Wenn wir schon von dummen Aktionen sprechen: was war denn das vor dem 1:0, Patrick Funk? Da fangen Sie einen schlechten Pass von Marcel Schmelzer ab, und anstatt über den zurecht erzürnten Christian Gentner den Gegenangriff auf den Weg zu bringen, spielen Sie den Ball unkontrolliert zu Mats Hummels, der dankend das Tor einleitet. Und was für ein Tor! Ich warte sehnsüchtig auf den Tag, an dem so ein Treffer in Deutschland zum Tor des Monats gewählt werden kann. In die Auswahl kommt. In die Auswahl zum Tor der Woche kommt. Egal. Großartig. Hummels. Sahin. Großkreutz. Götze.

Ich kritisiere Patrick Funk übrigens nur deshalb für einen Fehler, der sonst kaum bis gar nicht thematisiert wurde (naja, bei der Analyse mit dem Trainerstab wohl schon, hoffe ich), weil ich viel von ihm erwarte – wenn er die 20+ Spiele absolvieren will, die ich vor der Saison für ihn vorsah, muss er sich ranhalten. Aber wenn er so weiter macht, wüsste ich nicht, wer ihm den Platz streitig machen sollte.

Genug der Einzelkritik. Fast. Sven Ulreich war gut. Sehr gut. Muss man ja mal sagen dürfen. Überhaupt hat mir der Auftritt der gesamten Mannschaft über weite Strecken gut gefallen. Dass man beim kommenden Meister (dürfte nach dem samstäglichen Ergebnis feststehen) phasenweise ziemlich unter Druck geraten kann und gelegentlich das Glück bemühen muss, dürfte niemanden überrascht haben; den Punkt hat sich der VfB dennoch redlich verdient, so dass mein Wunsch von letzter Woche nur so halb in Erfüllung ging:

Ich hoffe ja auf ein völlig unverdientes 1:1.*“

Egal. Punkt ist Punkt. Die anderen punkten zwar auch, und insbesondere Köln könnte ein wenig Anlass zur Sorge geben, wenn es nicht Köln wäre; aber die Zuversicht wächst weiter. Und gegen Freiburg nähme ich auch einen verdienten Sieg.

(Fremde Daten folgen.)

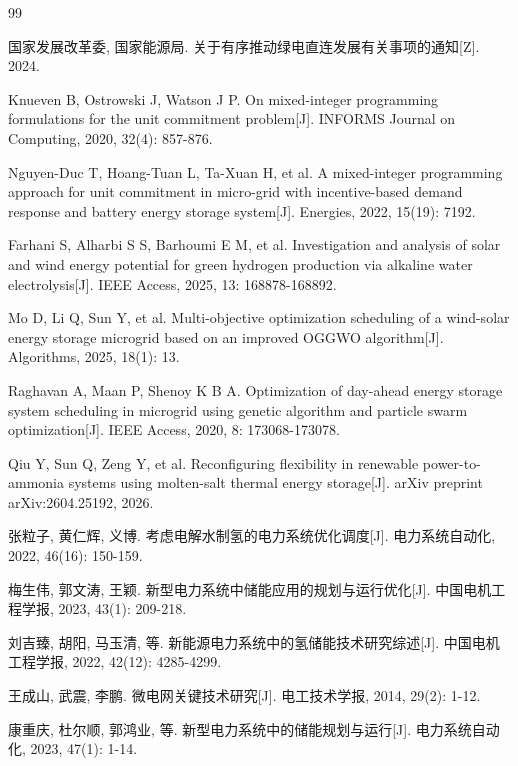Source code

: \documentclass[a4paper]{neepumcm}
\begin{document}
\begin{thebibliography}{99}

 国家发展改革委, 国家能源局. 关于有序推动绿电直连发展有关事项的通知[Z]. 2024.

 Knueven B, Ostrowski J, Watson J P. On mixed-integer programming formulations for the unit commitment problem[J]. INFORMS Journal on Computing, 2020, 32(4): 857-876.

 Nguyen-Duc T, Hoang-Tuan L, Ta-Xuan H, et al. A mixed-integer programming approach for unit commitment in micro-grid with incentive-based demand response and battery energy storage system[J]. Energies, 2022, 15(19): 7192.

 Farhani S, Alharbi S S, Barhoumi E M, et al. Investigation and analysis of solar and wind energy potential for green hydrogen production via alkaline water electrolysis[J]. IEEE Access, 2025, 13: 168878-168892.

 Mo D, Li Q, Sun Y, et al. Multi-objective optimization scheduling of a wind-solar energy storage microgrid based on an improved OGGWO algorithm[J]. Algorithms, 2025, 18(1): 13.

 Raghavan A, Maan P, Shenoy K B A. Optimization of day-ahead energy storage system scheduling in microgrid using genetic algorithm and particle swarm optimization[J]. IEEE Access, 2020, 8: 173068-173078.

 Qiu Y, Sun Q, Zeng Y, et al. Reconfiguring flexibility in renewable power-to-ammonia systems using molten-salt thermal energy storage[J]. arXiv preprint arXiv:2604.25192, 2026.

 张粒子, 黄仁辉, 义博. 考虑电解水制氢的电力系统优化调度[J]. 电力系统自动化, 2022, 46(16): 150-159.

 梅生伟, 郭文涛, 王颖. 新型电力系统中储能应用的规划与运行优化[J]. 中国电机工程学报, 2023, 43(1): 209-218.

 刘吉臻, 胡阳, 马玉清, 等. 新能源电力系统中的氢储能技术研究综述[J]. 中国电机工程学报, 2022, 42(12): 4285-4299.

 王成山, 武震, 李鹏. 微电网关键技术研究[J]. 电工技术学报, 2014, 29(2): 1-12.

 康重庆, 杜尔顺, 郭鸿业, 等. 新型电力系统中的储能规划与运行[J]. 电力系统自动化, 2023, 47(1): 1-14.

\end{thebibliography}

\begin{appendices}

\end{appendices}
\end{document}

Im Übrigen interessiert auch hier niemanden, was Winfried Schäfer von sich gibt.

* Ziemlich grenzwertige Aussage, übrigens, für jemanden, der auf dem Standpunkt steht, dass es im Fußball keine B-Note gibt. Für den „die bessere Mannschaft hat verloren“ mit das unsinnigste ist, was man über ein Fußballspiel sagen kann. Oder?